John’s related banter…

I still think it’s worth noting and understanding that all of the most romantic and loving of the sonnets are those addressed to the young man. Like sonnets 127-154, the ones addressed to the so called “black mistress” are a lot darker and no one’s reading those at weddings. But about the “black mistress” or “dark lady” who appears in those sonnets, we also don’t know who she is. Scholars have suggested royal waiting women, female poets, at least one British-African brothel owner; but we don’t even know if she was black as we use the term today, or just brunette in contrast to the blond young man.
But the dark lady sonnets are more complicated than the one’s addressed to the young man. The speaker feels tormented and ashamed of his sexual attraction to the woman and even in the sonnets praising her he gets as we’ll see some insults in. Like in sonnet 144 he actually compares the two muses.
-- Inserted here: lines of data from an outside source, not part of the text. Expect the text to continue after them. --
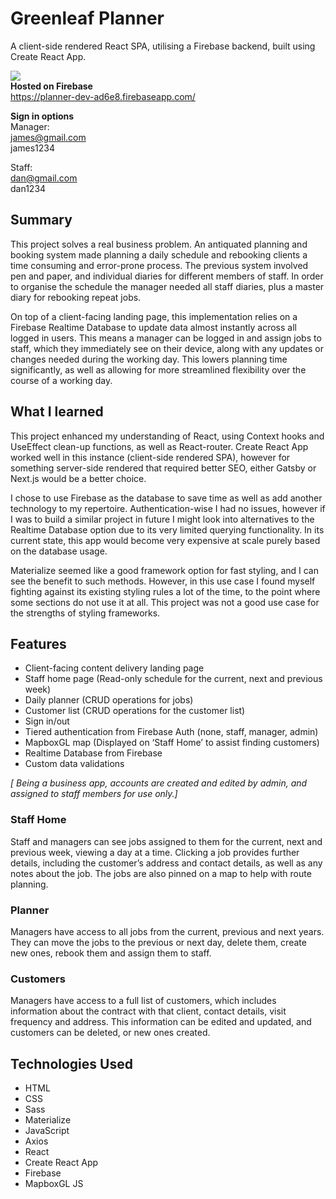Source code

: # Greenleaf Planner

A client-side rendered React SPA, utilising a Firebase backend, built using Create React App.

![](greenleaf_showcase.gif)  
**Hosted on Firebase**  
https://planner-dev-ad6e8.firebaseapp.com/

**Sign in options**  
Manager:  
james@gmail.com  
james1234

Staff:  
dan@gmail.com  
dan1234

## Summary

This project solves a real business problem. An antiquated planning and booking system made planning a daily schedule and rebooking clients a time consuming and error-prone process. The previous system involved pen and paper, and individual diaries for different members of staff. In order to organise the schedule the manager needed all staff diaries, plus a master diary for rebooking repeat jobs.

On top of a client-facing landing page, this implementation relies on a Firebase Realtime Database to update data almost instantly across all logged in users. This means a manager can be logged in and assign jobs to staff, which they immediately see on their device, along with any updates or changes needed during the working day. This lowers planning time significantly, as well as allowing for more streamlined flexibility over the course of a working day.

## What I learned

This project enhanced my understanding of React, using Context hooks and UseEffect clean-up functions, as well as React-router. Create React App worked well in this instance (client-side rendered SPA), however for something server-side rendered that required better SEO, either Gatsby or Next.js would be a better choice.

I chose to use Firebase as the database to save time as well as add another technology to my repertoire. Authentication-wise I had no issues, however if I was to build a similar project in future I might look into alternatives to the Realtime Database option due to its very limited querying functionality. In its current state, this app would become very expensive at scale purely based on the database usage.

Materialize seemed like a good framework option for fast styling, and I can see the benefit to such methods. However, in this use case I found myself fighting against its existing styling rules a lot of the time, to the point where some sections do not use it at all. This project was not a good use case for the strengths of styling frameworks.

## Features

- Client-facing content delivery landing page
- Staff home page (Read-only schedule for the current, next and previous week)
- Daily planner (CRUD operations for jobs)
- Customer list (CRUD operations for the customer list)
- Sign in/out
- Tiered authentication from Firebase Auth (none, staff, manager, admin)
- MapboxGL map (Displayed on ‘Staff Home’ to assist finding customers)
- Realtime Database from Firebase
- Custom data validations

_[ Being a business app, accounts are created and edited by admin, and assigned to staff members for use only.]_

### Staff Home

Staff and managers can see jobs assigned to them for the current, next and previous week, viewing a day at a time. Clicking a job provides further details, including the customer’s address and contact details, as well as any notes about the job. The jobs are also pinned on a map to help with route planning.

### Planner

Managers have access to all jobs from the current, previous and next years. They can move the jobs to the previous or next day, delete them, create new ones, rebook them and assign them to staff.

### Customers

Managers have access to a full list of customers, which includes information about the contract with that client, contact details, visit frequency and address. This information can be edited and updated, and customers can be deleted, or new ones created.

## Technologies Used

- HTML
- CSS
- Sass
- Materialize
- JavaScript
- Axios
- React
- Create React App
- Firebase
- MapboxGL JS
He talks of having two loves:

crashcourse | Shakespeare’s Sonnets (Crash Course Literature 304)

(Unquoted beginning)

Two loves I have of comfort and despair,

Which like two spirits do suggest me still

The better angel is a man right fair,
The worser spirit a woman coloured ill.

(Unquoted remainder)

To win me soon to hell, my female evil
Tempteth my better angel from my side,
And would corrupt my saint to be a devil,
Wooing his purity with her foul pride.
And, whether that my angel be turn’d fiend,
Suspect I may, yet not directly tell,
But being both from me both to each friend,
I guess one angel in another’s hell.
Yet this shall I ne’er know, but live in doubt,
Till my bad angel fire my good one out.